*TASK ITEM*.
Pick the lines holding the string "gombbal" out of the records and copy them.

(Dataset entries)
****

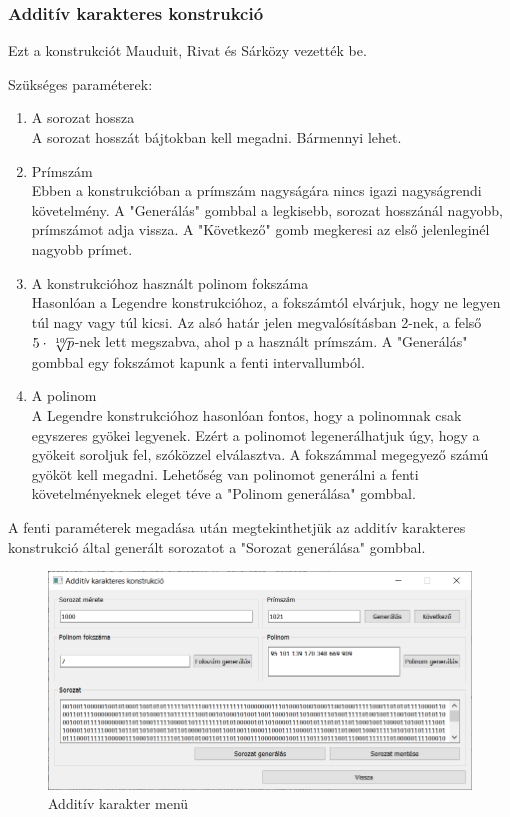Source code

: \documentclass[hidelinks, 12pt]{article}
\begin{document}
	\subsubsection{Additív karakteres konstrukció}
	Ezt a konstrukciót Mauduit, Rivat és Sárközy vezették be. \cite{additive} \par
	Szükséges paraméterek:
	\begin{enumerate}
		\bfseries \item A sorozat hossza \\
		\normalfont A sorozat hosszát bájtokban kell megadni. Bármennyi lehet. \\
		\bfseries \item Prímszám \\
		\normalfont Ebben a konstrukcióban a prímszám nagyságára nincs igazi nagyságrendi követelmény. A "Generálás" gombbal a legkisebb, sorozat hosszánál nagyobb, prímszámot adja vissza. A "Következő" gomb megkeresi az első jelenleginél nagyobb prímet.
		\bfseries \item A konstrukcióhoz használt polinom fokszáma \\
		\normalfont Hasonlóan a Legendre konstrukcióhoz, a fokszámtól elvárjuk, hogy ne legyen túl nagy vagy túl kicsi. Az alsó határ jelen megvalósításban 2-nek, a felső $5\cdot\sqrt[\leftroot{-2}\uproot{2}10]{p}$-nek lett megszabva, ahol p a használt prímszám. A "Generálás" gombbal egy fokszámot kapunk a fenti intervallumból.
		\bfseries \item A polinom \\
		\normalfont A Legendre konstrukcióhoz hasonlóan fontos, hogy a polinomnak csak egyszeres gyökei legyenek. Ezért a polinomot legenerálhatjuk úgy, hogy a gyökeit soroljuk fel, szóközzel elválasztva. A fokszámmal megegyező számú gyököt kell megadni. Lehetőség van polinomot generálni a fenti követelményeknek eleget téve a "Polinom generálása" gombbal.
	\end{enumerate}
	A fenti paraméterek megadása után megtekinthetjük az additív karakteres konstrukció által generált sorozatot a "Sorozat generálása" gombbal.
	\begin{figure}[h]
		\centering
		\begin{minipage}{\textwidth} %
			\includegraphics[width=\textwidth]{additivemenu.png}
		\end{minipage}
		\caption{Additív karakter menü}
	\end{figure}
\end{document}
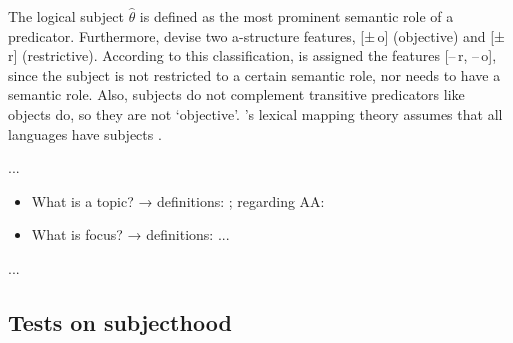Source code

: The logical subject $\hat{\theta}$ is defined as 
{the most prominent semantic role of a predicator}. Furthermore,
\citet{bresnan2016} devise two a-structure features, [±\,o] (objective) and
[±\,r] (restrictive). According to this classification, \Subj{} is assigned the
features [–\,r, –\,o], since the subject is not restricted to a certain
semantic role, nor needs to have a semantic role. Also, subjects do not
complement transitive predicators like objects do, so they are not `objective'.
\citet{bresnan2016}'s lexical mapping theory assumes that all languages have
subjects \citep[330--331]{bresnan2016}.

...

\begin{itemize}
	\item What is a topic? → definitions: \textcites[171--175]{dixon2010}
	[]{givon1983}[]{lithompson1976}; regarding AA:
	\citet[55--68]{kroeger1991}
	\item What is focus? → definitions: ...
\end{itemize}

...

\subsection{Tests on subjecthood}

****

*RESPONSE TO THIS EXERCISE*.
		\normalfont Ebben a konstrukcióban a prímszám nagyságára nincs igazi nagyságrendi követelmény. A "Generálás" gombbal a legkisebb, sorozat hosszánál nagyobb, prímszámot adja vissza. A "Következő" gomb megkeresi az első jelenleginél nagyobb prímet.
		\normalfont Hasonlóan a Legendre konstrukcióhoz, a fokszámtól elvárjuk, hogy ne legyen túl nagy vagy túl kicsi. Az alsó határ jelen megvalósításban 2-nek, a felső $5\cdot\sqrt[\leftroot{-2}\uproot{2}10]{p}$-nek lett megszabva, ahol p a használt prímszám. A "Generálás" gombbal egy fokszámot kapunk a fenti intervallumból.
		\normalfont A Legendre konstrukcióhoz hasonlóan fontos, hogy a polinomnak csak egyszeres gyökei legyenek. Ezért a polinomot legenerálhatjuk úgy, hogy a gyökeit soroljuk fel, szóközzel elválasztva. A fokszámmal megegyező számú gyököt kell megadni. Lehetőség van polinomot generálni a fenti követelményeknek eleget téve a "Polinom generálása" gombbal.
	A fenti paraméterek megadása után megtekinthetjük az additív karakteres konstrukció által generált sorozatot a "Sorozat generálása" gombbal.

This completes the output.